Zhi LIN: In Search of the Lost History of Chinese Migrants and the Transcontinental Railroads

Tacoma Art Museum, Tacoma, WA -

TACOMA ART MUSEUM, TACOMA, WA – To February 18, 2018
PROGRAPHICA/KDR, SEATTLE, WA – January 4-27, 2018 

By Matthew Kangas 
In works filling both a museum and gallery, Chinese-born artist Zhi Lin, an endowed painting professor at University of Washington, Seattle, resurrects tales and scenes of the poor treatment of Chinese immigrants who built the transcontinental railroad in California, Nevada, Utah and Wyoming between 1863 and 1869. Sensitive grisaille watercolors join pictures of landscape scenes where the living settlements were constructed and where acts of vigilante cruelty and violence occurred, eventually leading to the Chinese Exclusion Act of 1882, only repealed in 1943.  Lin’s exquisite realist technique supersedes photographic documentation, rendering the mountain and forest vistas-where the atrocities took place–appealing yet ominous in their myriad gray tones.

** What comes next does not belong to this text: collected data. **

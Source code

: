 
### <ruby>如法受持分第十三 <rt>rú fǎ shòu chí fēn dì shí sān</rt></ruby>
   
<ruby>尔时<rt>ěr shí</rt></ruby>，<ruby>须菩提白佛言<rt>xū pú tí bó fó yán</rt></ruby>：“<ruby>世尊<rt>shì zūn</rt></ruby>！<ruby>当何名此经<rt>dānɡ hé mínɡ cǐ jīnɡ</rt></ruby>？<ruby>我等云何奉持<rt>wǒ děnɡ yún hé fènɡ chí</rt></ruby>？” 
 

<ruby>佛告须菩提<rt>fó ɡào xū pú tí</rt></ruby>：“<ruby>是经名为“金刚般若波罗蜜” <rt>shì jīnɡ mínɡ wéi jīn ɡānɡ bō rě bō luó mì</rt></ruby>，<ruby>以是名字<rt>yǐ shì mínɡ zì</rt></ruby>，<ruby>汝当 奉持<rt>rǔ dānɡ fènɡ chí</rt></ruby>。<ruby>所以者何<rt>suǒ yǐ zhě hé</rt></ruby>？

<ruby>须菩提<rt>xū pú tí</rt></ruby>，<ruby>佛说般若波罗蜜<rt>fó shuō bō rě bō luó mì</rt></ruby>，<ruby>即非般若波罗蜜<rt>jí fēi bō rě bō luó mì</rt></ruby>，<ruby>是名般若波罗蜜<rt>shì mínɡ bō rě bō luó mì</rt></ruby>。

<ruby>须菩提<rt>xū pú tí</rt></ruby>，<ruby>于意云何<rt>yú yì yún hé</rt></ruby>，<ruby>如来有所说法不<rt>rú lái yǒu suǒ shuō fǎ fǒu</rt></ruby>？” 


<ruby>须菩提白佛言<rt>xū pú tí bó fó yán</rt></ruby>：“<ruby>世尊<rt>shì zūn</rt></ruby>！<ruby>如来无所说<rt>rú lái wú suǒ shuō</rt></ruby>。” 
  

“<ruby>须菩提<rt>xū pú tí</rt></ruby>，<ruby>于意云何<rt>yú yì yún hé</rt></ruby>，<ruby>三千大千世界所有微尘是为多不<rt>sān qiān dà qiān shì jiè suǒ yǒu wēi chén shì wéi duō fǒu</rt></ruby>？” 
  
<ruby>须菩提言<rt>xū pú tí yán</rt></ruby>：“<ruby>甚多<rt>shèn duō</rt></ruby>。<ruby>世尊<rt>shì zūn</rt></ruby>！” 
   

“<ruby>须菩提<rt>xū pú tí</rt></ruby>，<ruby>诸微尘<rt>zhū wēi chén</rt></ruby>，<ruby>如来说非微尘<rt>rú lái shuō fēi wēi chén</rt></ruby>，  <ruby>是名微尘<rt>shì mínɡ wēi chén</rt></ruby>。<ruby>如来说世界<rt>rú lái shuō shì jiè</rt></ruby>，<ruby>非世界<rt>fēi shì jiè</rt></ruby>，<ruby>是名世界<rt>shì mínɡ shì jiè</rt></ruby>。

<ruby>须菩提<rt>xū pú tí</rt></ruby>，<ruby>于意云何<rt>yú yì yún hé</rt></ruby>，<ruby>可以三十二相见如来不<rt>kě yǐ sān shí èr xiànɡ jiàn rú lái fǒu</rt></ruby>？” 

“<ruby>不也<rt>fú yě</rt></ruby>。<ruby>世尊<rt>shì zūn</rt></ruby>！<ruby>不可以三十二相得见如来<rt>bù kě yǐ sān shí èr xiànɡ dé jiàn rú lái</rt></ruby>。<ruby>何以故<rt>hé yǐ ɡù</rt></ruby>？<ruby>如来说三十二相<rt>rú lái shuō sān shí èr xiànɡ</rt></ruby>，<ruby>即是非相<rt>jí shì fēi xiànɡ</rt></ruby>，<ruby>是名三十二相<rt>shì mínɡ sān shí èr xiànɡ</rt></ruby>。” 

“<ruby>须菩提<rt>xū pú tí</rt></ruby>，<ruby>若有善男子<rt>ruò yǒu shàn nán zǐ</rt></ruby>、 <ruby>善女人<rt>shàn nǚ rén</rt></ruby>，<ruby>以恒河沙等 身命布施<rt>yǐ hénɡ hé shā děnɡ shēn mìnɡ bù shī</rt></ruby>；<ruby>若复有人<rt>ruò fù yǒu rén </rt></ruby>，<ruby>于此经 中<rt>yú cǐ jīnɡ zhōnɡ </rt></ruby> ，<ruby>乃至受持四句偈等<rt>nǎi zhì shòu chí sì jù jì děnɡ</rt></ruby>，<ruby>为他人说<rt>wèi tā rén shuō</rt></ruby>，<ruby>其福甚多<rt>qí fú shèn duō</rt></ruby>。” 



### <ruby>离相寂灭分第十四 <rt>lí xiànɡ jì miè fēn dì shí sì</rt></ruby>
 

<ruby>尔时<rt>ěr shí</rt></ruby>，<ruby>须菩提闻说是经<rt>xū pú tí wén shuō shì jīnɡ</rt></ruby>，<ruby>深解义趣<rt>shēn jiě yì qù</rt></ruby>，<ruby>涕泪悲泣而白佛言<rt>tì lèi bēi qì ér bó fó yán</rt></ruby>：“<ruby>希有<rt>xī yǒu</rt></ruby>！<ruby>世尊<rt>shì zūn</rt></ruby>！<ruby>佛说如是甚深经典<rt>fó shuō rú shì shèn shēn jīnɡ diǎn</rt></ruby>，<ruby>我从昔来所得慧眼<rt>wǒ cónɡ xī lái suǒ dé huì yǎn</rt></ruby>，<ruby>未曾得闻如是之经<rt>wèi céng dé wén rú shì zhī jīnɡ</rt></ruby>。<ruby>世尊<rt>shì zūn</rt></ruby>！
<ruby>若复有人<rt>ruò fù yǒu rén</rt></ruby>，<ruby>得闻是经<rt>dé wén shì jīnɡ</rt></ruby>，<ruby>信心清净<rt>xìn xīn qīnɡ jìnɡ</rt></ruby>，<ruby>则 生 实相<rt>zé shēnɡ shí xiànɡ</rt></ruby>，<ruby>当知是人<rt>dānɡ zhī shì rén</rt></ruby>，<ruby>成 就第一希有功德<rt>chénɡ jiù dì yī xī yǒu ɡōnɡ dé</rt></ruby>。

Having studied at Britain’s most conservative art school, the Slade School of Fine Art at University College, London, Lin also worked at University of Delaware after his undergraduate studies in Hangzhou. Grants from the National Endowment for the Arts, Creative Capital Foundation, and the Wallace Foundation Giverny Residency underwrote his artistic research on this topic. Not surprisingly, Lin compares his theme to the “current anti-immigrant environment.”